Goldman Sachs last week bought $6.2 billion of mortgage bonds from the AIG rescue. It held onto much of that to distribute later to clients at higher prices, regulatory data on trading volumes show.

"That's a pretty strong message that Goldman is sending about not being in a hunkered down mode," said Steven Delaney, an analyst at San Francisco-based JMP Securities LLC who covers real estate investment trusts that invest in mortgages.

The offering followed a Jan. 19 sale by the central bank to Credit Suisse Group AG, which said it immediately resold a "significant" portion of $7 billion of bonds. AIG bought some of the securities from the Zurich-based bank, said people with knowledge of the transactions, who declined to be identified as the buying is private.
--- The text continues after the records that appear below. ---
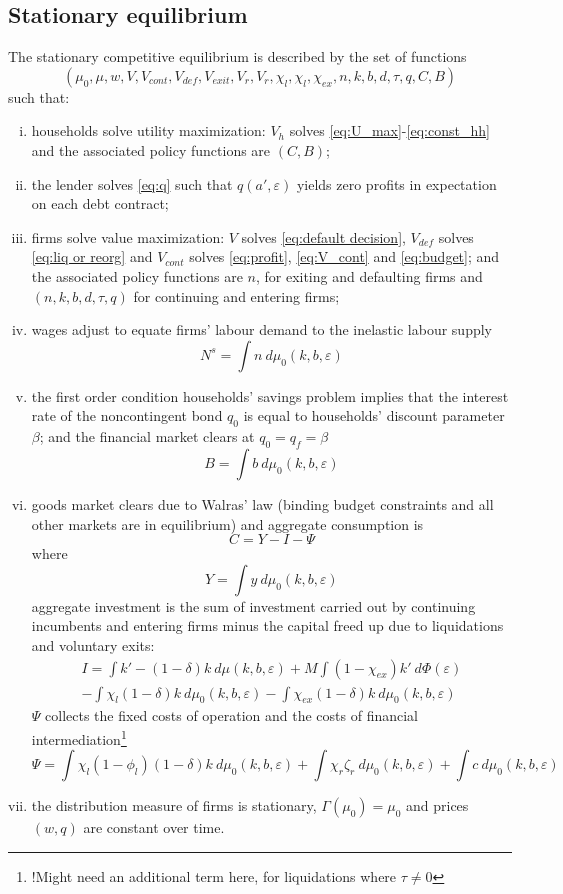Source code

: \documentclass[12pt]{article}
\begin{document}
\subsection{Stationary equilibrium}\label{sec:eq}
The stationary competitive equilibrium is described by the set of functions
$$(\mu_0, \mu, w, V, V_{cont}, V_{def},  V_{exit}, V_r, V_r, \chi_l, \chi_l, \chi_{ex}, n,k,b,d,\tau,q, C, B)$$
such that: 
\begin{enumerate}[(i)]
\item households solve utility maximization: $V_h$ solves \ref{eq:U_max}-\ref{eq:const_hh} and the associated policy functions are $(C, B)$;
\item the lender solves \ref{eq:q} such that $q(a',\varepsilon)$ yields zero profits in expectation on each debt contract;
\item firms solve value maximization: $V$ solves \ref{eq:default decision}, $V_{def}$ solves \ref{eq:liq or reorg} and $V_{cont}$ solves \ref{eq:profit}, \ref{eq:V_cont} and \ref{eq:budget}; and the associated policy functions are $n$, for exiting and defaulting firms and $(n,k,b,d,\tau,q)$ for continuing and entering firms;
\item wages adjust to equate firms' labour demand to the inelastic labour supply
$$ N^s = \int n  \ d \mu_0 (k,b,\varepsilon)  $$
\item the first order condition households' savings problem implies that the interest rate of the noncontingent bond $q_0$ is equal to households' discount parameter $\beta$; and the financial market clears at $q_0 = q_f = \beta$
 $$ B = \int b \ d \mu_0 (k,b,\varepsilon) $$
\item goods market clears due to Walras' law (binding budget constraints and all other markets are in equilibrium) and aggregate consumption is
 $$ C = Y - I - \Psi$$
where
 $$ Y =  \int y \ d \mu_0 (k,b,\varepsilon) $$
aggregate investment is the sum of investment carried out by continuing incumbents and entering firms minus the capital freed up due to liquidations and voluntary exits:
\begin{multline*} 
    I = \int   k' -(1-\delta)k \ d \mu (k,b,\varepsilon) + M \int (1-\chi_{ex}) k' \ d \Phi(\varepsilon)    \\
   -  \int  \chi_l (1-\delta)k \ d \mu_0 (k,b,\varepsilon) - \int \chi_{ex} (1-\delta) k \ d \mu_0 (k,b,\varepsilon)   
\end{multline*}
$\Psi$ collects the fixed costs of operation and the costs of financial intermediation\footnote{!Might need an additional term here, for liquidations where $\tau \neq 0$}
$$ \Psi = \int  \chi_l (1-\phi_l) (1-\delta)k \ d \mu_0 (k,b,\varepsilon) + \int  \chi_r \zeta_r \ d \mu_0 (k,b,\varepsilon) + \int  c \ d \mu_0 (k,b,\varepsilon) $$
\item the distribution measure of firms is stationary, $\Gamma(\mu_0) = \mu_0$ and prices $(w,q)$ are constant over time.
\end{enumerate}
\end{document}
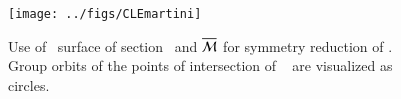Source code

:\begin{figure}[ht]
\begin{center}
  \texttt{[image: ../figs/CLEmartini]}
\end{center}
\caption{
Use of \Poincare\ surface of section \PoincS\ and {\slice}
$\overline{\cal M}$ for symmetry reduction of \cLf. Group orbits of the
points of intersection of \rpo\  are visualized as
circles.
    }
\label{fig:CLEmartini}
\end{figure}
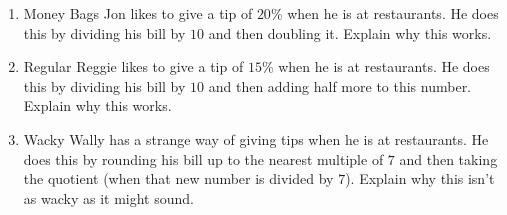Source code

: \begin{problems}
\begin{enumerate}
\item Money Bags Jon likes to give a tip of $20$\% when he is at
  restaurants. He does this by dividing his bill by $10$ and then
  doubling it. Explain why this works.
\item Regular Reggie likes to give a tip of $15$\% when he is at
  restaurants. He does this by dividing his bill by $10$ and then
  adding half more to this number. Explain why this works.
\item Wacky Wally has a strange way of giving tips when he is at
  restaurants. He does this by rounding his bill up to the nearest
  multiple of $7$ and then taking the quotient (when that new number
  is divided by $7$). Explain why this isn't as wacky as it might
  sound.


\end{enumerate}
\end{problems}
AIG's holdings of residential mortgage-backed securities surged 64 percent to $32.6 billion in the first nine months of 2011, according to regulatory filings. Chief Executive Officer Robert Benmosche has increased the holdings as he seeks to boost annual pre-tax investment income by as much as $700 million.

The insurer has participated in the Fed auctions and found other sources of the securities, such as banking institutions looking to reduce risk-weighted assets, Benmosche said today at a conference in New York sponsored by Bank of America Corp. The Fed last year rejected AIG's bid for the entire pool, called Maiden Lane II, before beginning to auction off the assets.

"We got some really good high quality mortgages, higher quality, I should say, than Maiden Lane II," Benmosche said. "A lot of people think the lion's share of Maiden Lane II is still owned by AIG after the auctions. That is not the case."

Mark Herr, a spokesman for New York-based AIG, declined to comment on this year's purchases.

Ellington Buys

Ellington Financial LLC, which is run by hedge-fund manager Michael Vranos' Ellington Financial Management LLC, said it bought bonds sold in each of the two Fed auctions.

Trading in non-agency mortgage bonds averaged $15.6 billion per week in the first six periods of this year, compared with $6.6 billion in the final 20 weeks of 2011, according to data reported to regulators and compiled by Empirasign Strategies LLC, a New York-based provider of information on securitization trading.